そこで、私が参加したMetals Focusのプラチナとパラジウムの需給レポートのローンチでの内容とLPPMセミナーとTOCOMのブレックファーストミーティングで話し合われた要旨を下記にリストアップします。
- プラチナの価格は現在の水準からは金の上昇と共に回復すると予想しているものの、欧州におけるディーゼル車の人気の低迷は、プラチナの需要を減少させることからも、価格の上げ幅は抑えられるだろう。その他のネガティブな要因は南アフリカ通貨ランドの動きや中国の宝飾品需要が現政権が贅沢品に関して制限をかけていることから下げていることなど。

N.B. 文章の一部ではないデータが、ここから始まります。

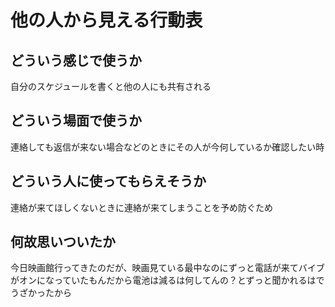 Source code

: # 他の人から見える行動表

 ## どういう感じで使うか
自分のスケジュールを書くと他の人にも共有される

 ## どういう場面で使うか
連絡しても返信が来ない場合などのときにその人が今何しているか確認したい時

 ## どういう人に使ってもらえそうか
連絡が来てほしくないときに連絡が来てしまうことを予め防ぐため

 ## 何故思いついたか
 今日映画館行ってきたのだが、映画見ている最中なのにずっと電話が来てバイブがオンになっていたもんだから電池は減るは何してんの？とずっと聞かれるはでうざかったから
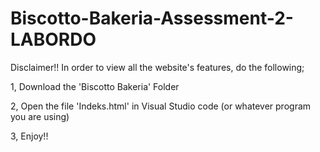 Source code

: # Biscotto-Bakeria-Assessment-2-LABORDO

Disclaimer!! 
In order to view all the website's features, do the following; 

1, Download the 'Biscotto Bakeria' Folder 

2, Open the file 'Indeks.html' in Visual Studio code (or whatever program you are using) 

3, Enjoy!!
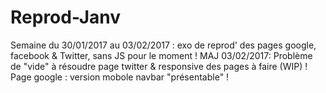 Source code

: # Reprod-Janv
Semaine du 30/01/2017 au 03/02/2017 : exo de reprod' des pages google, facebook & Twitter, sans JS pour le moment !
MAJ 03/02/2017: Problème de "vide" à résoudre page twitter & responsive des pages à faire (WIP) ! Page google : version mobole navbar "présentable" !
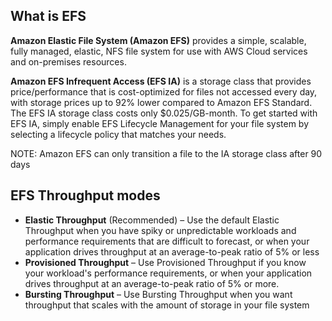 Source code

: ## What is EFS
**Amazon Elastic File System (Amazon EFS)** provides a simple, scalable, fully managed, elastic, NFS file system for use with AWS Cloud services and on-premises resources. 

**Amazon EFS Infrequent Access (EFS IA)** is a storage class that provides price/performance that is cost-optimized for files not accessed every day, with storage prices up to 92% lower compared to Amazon EFS Standard. The EFS IA storage class costs only $0.025/GB-month. To get started with EFS IA, simply enable EFS Lifecycle Management for your file system by selecting a lifecycle policy that matches your needs.

NOTE: Amazon EFS can only transition a file to the IA storage class after 90 days


## EFS Throughput modes
* **Elastic Throughput** (Recommended) – Use the default Elastic Throughput when you have spiky or unpredictable workloads and performance requirements that are difficult to forecast, or when your application drives throughput at an average-to-peak ratio of 5% or less
* **Provisioned Throughput** – Use Provisioned Throughput if you know your workload's performance requirements, or when your application drives throughput at an average-to-peak ratio of 5% or more. 
* **Bursting Throughput** – Use Bursting Throughput when you want throughput that scales with the amount of storage in your file system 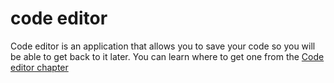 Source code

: # code editor

Code editor is an application that allows you to save your code so you will be able to get back to it later. You can learn where to get one from the [Code editor chapter](./code_editor/README.md) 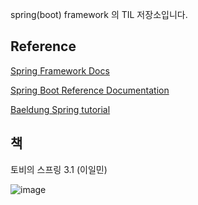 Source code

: 
spring(boot) framework 의 TIL 저장소입니다.  
  
<h2>Reference</h2>

[Spring Framework Docs](https://docs.spring.io/spring-framework/docs/)
  
[Spring Boot Reference Documentation](https://docs.spring.io/spring-boot/docs/current/reference/htmlsingle/#legal)

[Baeldung Spring tutorial](https://www.baeldung.com/spring-tutorial)
  
  
<h2>책</h2>
토비의 스프링 3.1 (이일민)

![image](https://user-images.githubusercontent.com/53042858/230804779-37d4b26b-3b87-4866-842b-fd0b5cda7bb1.png)

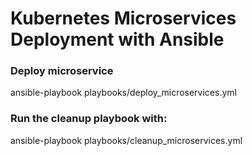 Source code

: # Kubernetes Microservices Deployment with Ansible

### Deploy microservice
ansible-playbook playbooks/deploy_microservices.yml

### Run the cleanup playbook with:
ansible-playbook playbooks/cleanup_microservices.yml
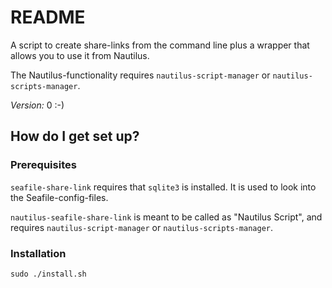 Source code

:# README #

A script to create share-links from the command line plus a 
wrapper that allows you to use it from Nautilus.

The Nautilus-functionality requires `nautilus-script-manager` or
`nautilus-scripts-manager`.

*Version:* 0 :-)

## How do I get set up? ##

### Prerequisites ###

`seafile-share-link` requires that `sqlite3` is installed.
It is used to look into the Seafile-config-files.

`nautilus-seafile-share-link` is meant to be called as "Nautilus Script",
and requires `nautilus-script-manager` or `nautilus-scripts-manager`.

### Installation ###

    sudo ./install.sh
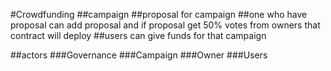 #Crowdfunding
##campaign
##proposal for campaign
##one who have proposal can add proposal and if proposal get 50% votes from owners that contract will deploy 
##users can give funds for that campaign 


##actors
###Governance
###Campaign
###Owner
###Users




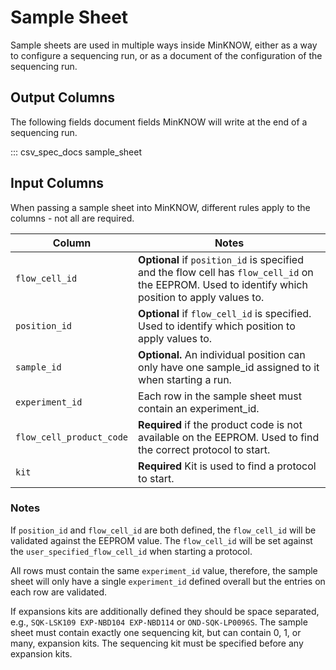 Sample Sheet
============

Sample sheets are used in multiple ways inside MinKNOW, either as a way to configure a sequencing run, or as a document of the configuration of the sequencing run.


Output Columns
--------------

The following fields document fields MinKNOW will write at the end of a sequencing run.

::: csv_spec_docs sample_sheet


Input Columns
-------------

When passing a sample sheet into MinKNOW, different rules apply to the columns - not all are required.

Column                     | Notes
-------------------------- | ------
``flow_cell_id``           | **Optional** if ``position_id`` is specified and the flow cell has ``flow_cell_id`` on the EEPROM. Used to identify which position to apply values to.
``position_id``            | **Optional** if ``flow_cell_id`` is specified. Used to identify which position to apply values to.
``sample_id``              | **Optional.** An individual position can only have one sample_id assigned to it when starting a run.
``experiment_id``          | Each row in the sample sheet must contain an experiment_id.
``flow_cell_product_code`` | **Required** if the product code is not available on the EEPROM. Used to find the correct protocol to start.
``kit``                    | **Required** Kit is used to find a protocol to start.

### Notes

If ``position_id`` and ``flow_cell_id`` are both defined, the ``flow_cell_id`` will be validated against the EEPROM value. The ``flow_cell_id`` will be set against the ``user_specified_flow_cell_id`` when starting a protocol.

All rows must contain the same ``experiment_id`` value, therefore, the sample sheet will only have a single ``experiment_id`` defined overall but the entries on each row are validated.

If expansions kits are additionally defined they should be space separated, e.g., ``SQK-LSK109 EXP-NBD104 EXP-NBD114`` or ``OND-SQK-LP0096S``. The sample sheet must contain exactly one sequencing kit, but can contain 0, 1, or many, expansion kits. The sequencing kit must be specified before any expansion kits.
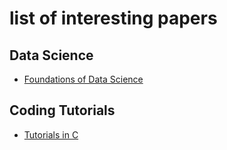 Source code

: # list of interesting papers

## Data Science
- [Foundations of Data Science](http://www.cs.cornell.edu/jeh/book.pdf)

## Coding Tutorials
- [Tutorials in C](https://github.com/rby90/Project-Based-Tutorials-in-C)
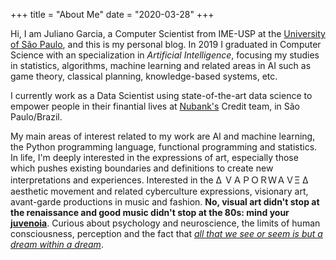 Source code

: +++
title = "About Me"
date = "2020-03-28"
+++

Hi, I am Juliano Garcia, a Computer Scientist from IME-USP at the [University of São Paulo](https://www5.usp.br), and this is my personal blog. In 2019 I graduated in Computer Science with an specialization in *Artificial Intelligence*, focusing my studies in statistics, algorithms, machine learning and related areas in AI such as game theory, classical planning, knowledge-based systems, etc.

I currently work as a Data Scientist using state-of-the-art data science to empower people in their finantial lives at [Nubank's](https://nubank.com.br/en/) Credit team, in São Paulo/Brazil.

My main areas of interest related to my work are AI and machine learning, the Python programming language, functional programming and statistics.
In life, I'm deeply interested in the expressions of art, especially those which pushes existing boundaries and definitions to create new interpretations and experiences. Interested in the ∆ ＶＡＰＯＲＷＡＶΞ ∆ aesthetic movement and related cyberculture expressions, visionary art, avant-garde productions in music and fashion. **No, visual art didn't stop at the renaissance and good music didn't stop at the 80s: mind your [juvenoia](https://www.youtube.com/watch?v=LD0x7ho_IYc)**. Curious about psychology and neuroscience, the limits of human consciousness, perception and the fact that [*all that we see or seem is but a dream within a dream*](https://www.poetryfoundation.org/poems/52829/a-dream-within-a-dream).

- それに対しパラジウムは、供給不足と予想されていることから、価格は1000ドルを超えて堅調に推移するだろう。
- 電気自動車がガソリン車やディーゼル車市場に影響を与えることは2025年以前にはないだろう。それは、インフラやバッテリーの原材料のコバルトやリチウムやニッケルの安定供給が難しいことから。

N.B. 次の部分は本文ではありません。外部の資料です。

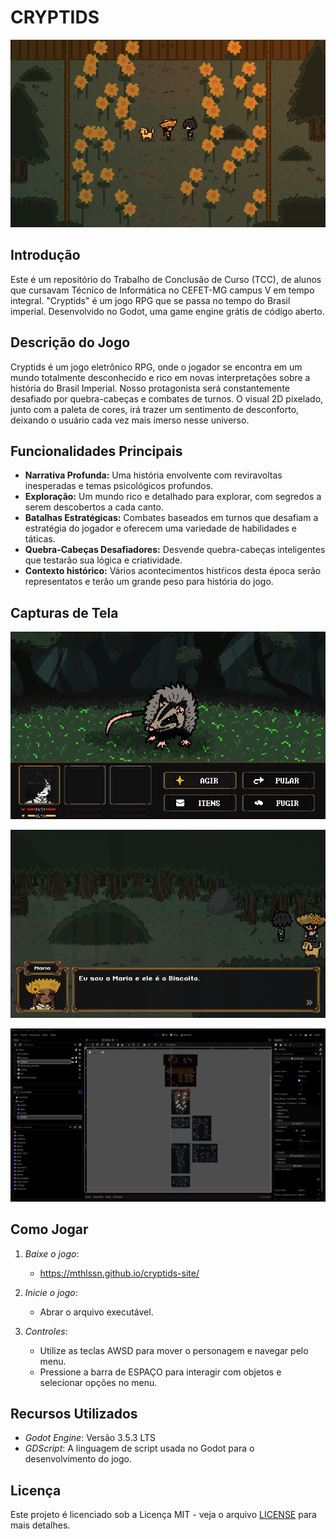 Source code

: # CRYPTIDS

![Screenshot do Jogo](assets/images/img1.png)

## Introdução

Este é um repositório do Trabalho de Conclusão de Curso (TCC), de alunos que cursavam Técnico de Informática no CEFET-MG campus V em tempo integral. "Cryptids" é um jogo RPG que se passa no tempo do Brasil imperial. Desenvolvido no Godot, uma game engine grátis de código aberto.

## Descrição do Jogo

Cryptids é um jogo eletrônico RPG, onde o jogador se encontra em um mundo totalmente desconhecido e rico em novas interpretações sobre a história do Brasil Imperial. Nosso protagonista será constantemente desafiado por quebra-cabeças e combates de turnos. O visual 2D pixelado, junto com a paleta de cores, irá trazer um sentimento de desconforto, deixando o usuário cada vez mais imerso nesse universo.

## Funcionalidades Principais

- **Narrativa Profunda:** Uma história envolvente com reviravoltas inesperadas e temas psicológicos profundos.
- **Exploração:** Um mundo rico e detalhado para explorar, com segredos a serem descobertos a cada canto.
- **Batalhas Estratégicas:** Combates baseados em turnos que desafiam a estratégia do jogador e oferecem uma variedade de habilidades e táticas.
- **Quebra-Cabeças Desafiadores:** Desvende quebra-cabeças inteligentes que testarão sua lógica e criatividade.
- **Contexto histórico:** Vários acontecimentos histŕicos desta época serão representatos e terão um grande peso para história do jogo.

## Capturas de Tela

![Screenshot combate](assets/images/img2.png)

![Screenshot dialogo](assets/images/img3.png)

![Screenshot godot](assets/images/img4.png)

## Como Jogar

1. *Baixe o jogo*:

	- https://mthlssn.github.io/cryptids-site/

2. *Inicie o jogo*:

   - Abrar o arquivo executável. 

3. *Controles*:

   - Utilize as teclas AWSD para mover o personagem e navegar pelo menu.
   - Pressione a barra de ESPAÇO para interagir com objetos e selecionar opções no menu.

## Recursos Utilizados

- *Godot Engine*: Versão 3.5.3 LTS
- *GDScript*: A linguagem de script usada no Godot para o desenvolvimento do jogo.

## Licença

Este projeto é licenciado sob a Licença MIT - veja o arquivo [LICENSE](LICENSE) para mais detalhes.
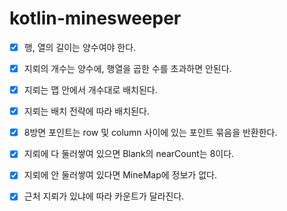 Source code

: # kotlin-minesweeper

- [X] 행, 열의 길이는 양수여야 한다.
- [X] 지뢰의 개수는 양수에, 행열을 곱한 수를 초과하면 안된다.
- [X] 지뢰는 맵 안에서 개수대로 배치된다.
- [X] 지뢰는 배치 전략에 따라 배치된다.

- [X] 8방면 포인트는 row 및 column 사이에 있는 포인트 묶음을 반환한다.
- [X] 지뢰에 다 둘러쌓여 있으면 Blank의 nearCount는 8이다.
- [X] 지뢰에 안 둘러쌓여 있다면 MineMap에 정보가 없다.
- [X] 근처 지뢰가 있냐에 따라 카운트가 달라진다.
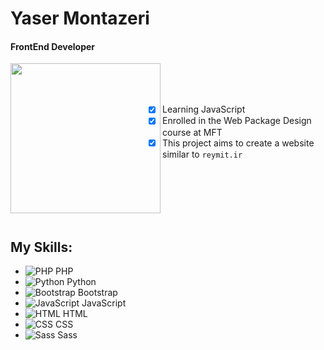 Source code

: # Yaser Montazeri

#### FrontEnd Developer
<img align="left" width="240" src="https://i.giphy.com/media/v1.Y2lkPTc5MGI3NjExcnl2MXlkZGZ3endjNjdoNXhlMGFuM3dzb3ZvZ2M2anF6OGx5NzZmciZlcD12MV9pbnRlcm5hbF9naWZfYnlfaWQmY3Q9cw/5eLDrEaRGHegx2FeF2/giphy.gif">

<br>
<br>
<br>

- [x] Learning JavaScript<br>
- [x] Enrolled in the Web Package Design course at MFT<br>
- [x] This project aims to create a website similar to `reymit.ir`

<br>
<br>
<br>
<br>
<br> 

## My Skills:

- ![PHP](https://raw.githubusercontent.com/yourusername/yourrepo/main/icons/php-icon.png) PHP
- ![Python](https://raw.githubusercontent.com/yourusername/yourrepo/main/icons/python-icon.png) Python
- ![Bootstrap](https://raw.githubusercontent.com/yourusername/yourrepo/main/icons/bootstrap-icon.png) Bootstrap
- ![JavaScript](https://raw.githubusercontent.com/yourusername/yourrepo/main/icons/javascript-icon.png) JavaScript
- ![HTML](https://raw.githubusercontent.com/yourusername/yourrepo/main/icons/html-icon.png) HTML
- ![CSS](https://raw.githubusercontent.com/yourusername/yourrepo/main/icons/css-icon.png) CSS
- ![Sass](https://raw.githubusercontent.com/yourusername/yourrepo/main/icons/sass-icon.png) Sass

- プラチナ価格の低迷は、先に加えて金ETFへの資金流入が続いていることから、投資資金がここに吸い取られていることも要因という分析。
- 金のポジティブ要因とネガティブ要因として、ポジティブはシリアやイランや北朝鮮などの地政学リスクやインフレ上昇懸念、ネガティブは米長期金利上昇や堅調な株価等。
- 金の1300ドルは一時的なもの。しかし、この一年ほどのプラチナ価格はUSD850ドルから1050ドルのレンジであろう。(スタンダードバンク東京支店長池水雄一氏)
- TOCOMのプラチナコントラクトは昨年のローンチから堅調に伸び、全体の11%と成長している。ちなみに、金は全体の53%と最大銘柄で、プラチナは24%(11%が新たなプラチナコントラクト)、Plattsドバイ原油(14%)、ゴム(6%)。
- プラチナ業界全般のプラチナ価格へのセンチメントは弱気なものが多く、90%以上の参加者が2018/2019年はパラジウム価格がプラチナ価格を上回って推移すると予想。
- プラチナ価格の2018/2019年のレンジは850ドルから1100ドルと予想。